==== DATA FOR THIS EXERCISE
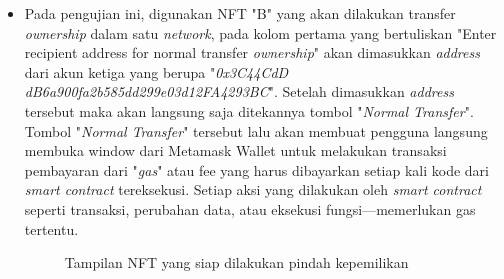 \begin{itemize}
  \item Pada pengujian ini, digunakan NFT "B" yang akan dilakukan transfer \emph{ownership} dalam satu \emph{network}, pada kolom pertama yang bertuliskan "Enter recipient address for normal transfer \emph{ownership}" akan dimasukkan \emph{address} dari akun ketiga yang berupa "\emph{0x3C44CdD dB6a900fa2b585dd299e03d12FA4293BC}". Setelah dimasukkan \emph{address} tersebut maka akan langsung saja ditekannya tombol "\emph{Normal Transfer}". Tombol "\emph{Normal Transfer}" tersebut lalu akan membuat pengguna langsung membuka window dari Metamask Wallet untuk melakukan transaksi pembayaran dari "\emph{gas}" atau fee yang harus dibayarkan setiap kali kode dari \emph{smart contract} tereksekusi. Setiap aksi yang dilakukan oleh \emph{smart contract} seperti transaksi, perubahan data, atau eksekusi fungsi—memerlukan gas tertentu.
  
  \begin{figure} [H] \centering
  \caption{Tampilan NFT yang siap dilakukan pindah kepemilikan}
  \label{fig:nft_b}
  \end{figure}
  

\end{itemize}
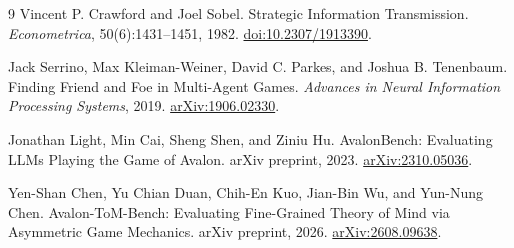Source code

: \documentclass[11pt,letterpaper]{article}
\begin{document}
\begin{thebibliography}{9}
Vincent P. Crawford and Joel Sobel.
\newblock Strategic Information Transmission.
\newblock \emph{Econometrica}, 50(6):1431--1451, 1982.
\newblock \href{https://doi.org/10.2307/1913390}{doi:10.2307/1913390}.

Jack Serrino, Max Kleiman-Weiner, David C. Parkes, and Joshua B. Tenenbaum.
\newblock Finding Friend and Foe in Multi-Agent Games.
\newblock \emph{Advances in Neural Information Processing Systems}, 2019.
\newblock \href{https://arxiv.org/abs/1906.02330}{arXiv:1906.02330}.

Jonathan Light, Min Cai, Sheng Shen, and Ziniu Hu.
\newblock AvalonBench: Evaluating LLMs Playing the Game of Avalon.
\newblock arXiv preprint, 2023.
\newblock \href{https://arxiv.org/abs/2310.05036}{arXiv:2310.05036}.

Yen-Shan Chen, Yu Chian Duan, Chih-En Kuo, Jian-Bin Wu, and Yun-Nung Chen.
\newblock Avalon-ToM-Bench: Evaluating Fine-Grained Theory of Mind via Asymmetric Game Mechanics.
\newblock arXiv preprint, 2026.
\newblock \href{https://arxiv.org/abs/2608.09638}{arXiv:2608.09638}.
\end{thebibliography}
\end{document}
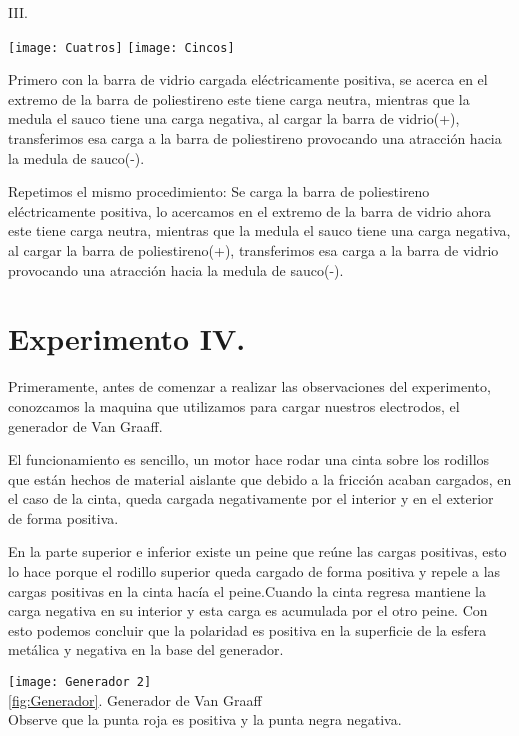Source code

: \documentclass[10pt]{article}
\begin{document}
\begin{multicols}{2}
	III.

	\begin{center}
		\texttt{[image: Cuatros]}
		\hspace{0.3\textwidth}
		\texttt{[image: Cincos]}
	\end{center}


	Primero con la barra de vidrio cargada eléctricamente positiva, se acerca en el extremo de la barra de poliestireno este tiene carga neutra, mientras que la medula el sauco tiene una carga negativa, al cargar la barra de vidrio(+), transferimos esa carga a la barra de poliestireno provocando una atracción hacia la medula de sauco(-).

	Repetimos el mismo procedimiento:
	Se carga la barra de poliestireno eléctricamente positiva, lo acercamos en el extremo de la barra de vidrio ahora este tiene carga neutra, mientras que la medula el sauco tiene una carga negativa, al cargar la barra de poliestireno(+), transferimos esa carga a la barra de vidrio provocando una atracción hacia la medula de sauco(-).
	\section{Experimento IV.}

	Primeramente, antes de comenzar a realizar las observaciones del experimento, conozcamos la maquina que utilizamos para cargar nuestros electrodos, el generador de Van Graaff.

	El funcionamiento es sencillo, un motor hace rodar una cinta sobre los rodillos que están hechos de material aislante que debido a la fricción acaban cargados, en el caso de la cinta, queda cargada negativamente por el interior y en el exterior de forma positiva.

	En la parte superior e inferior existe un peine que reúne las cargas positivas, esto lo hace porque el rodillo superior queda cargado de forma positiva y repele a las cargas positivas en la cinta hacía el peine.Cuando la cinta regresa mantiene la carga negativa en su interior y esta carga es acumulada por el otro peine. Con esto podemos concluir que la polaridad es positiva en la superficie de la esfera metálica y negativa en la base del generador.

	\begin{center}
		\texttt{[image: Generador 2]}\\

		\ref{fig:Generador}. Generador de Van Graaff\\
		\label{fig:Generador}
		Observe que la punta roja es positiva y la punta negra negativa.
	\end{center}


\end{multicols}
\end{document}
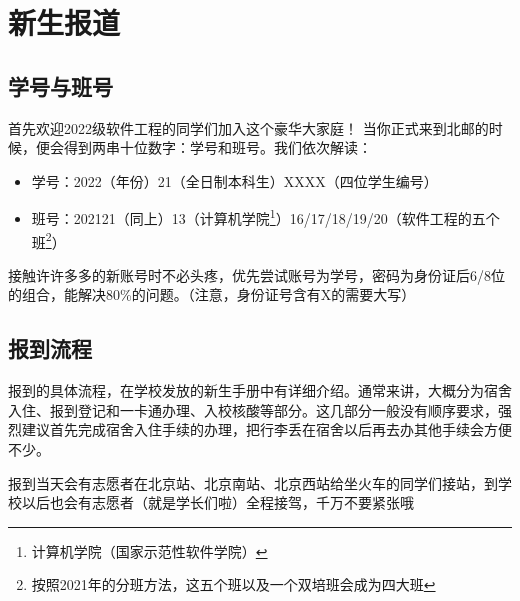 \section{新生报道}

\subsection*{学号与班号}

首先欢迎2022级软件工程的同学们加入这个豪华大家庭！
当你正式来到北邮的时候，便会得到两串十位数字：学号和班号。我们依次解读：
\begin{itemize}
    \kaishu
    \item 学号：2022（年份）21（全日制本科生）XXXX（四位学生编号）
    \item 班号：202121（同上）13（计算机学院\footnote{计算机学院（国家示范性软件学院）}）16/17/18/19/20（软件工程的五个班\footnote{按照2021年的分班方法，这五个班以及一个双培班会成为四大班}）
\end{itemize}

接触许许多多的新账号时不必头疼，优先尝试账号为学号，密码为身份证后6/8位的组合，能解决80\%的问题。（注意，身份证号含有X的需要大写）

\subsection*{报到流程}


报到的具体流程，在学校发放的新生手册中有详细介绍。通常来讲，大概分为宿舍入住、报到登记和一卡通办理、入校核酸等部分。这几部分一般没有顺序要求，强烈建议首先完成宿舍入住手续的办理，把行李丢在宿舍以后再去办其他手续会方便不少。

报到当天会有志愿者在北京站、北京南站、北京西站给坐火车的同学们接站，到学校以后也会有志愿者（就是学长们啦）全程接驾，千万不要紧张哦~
========
Scan the entries above. Copy each line that has the string "thebibliography".

\begin{thebibliography}{9}
\end{thebibliography}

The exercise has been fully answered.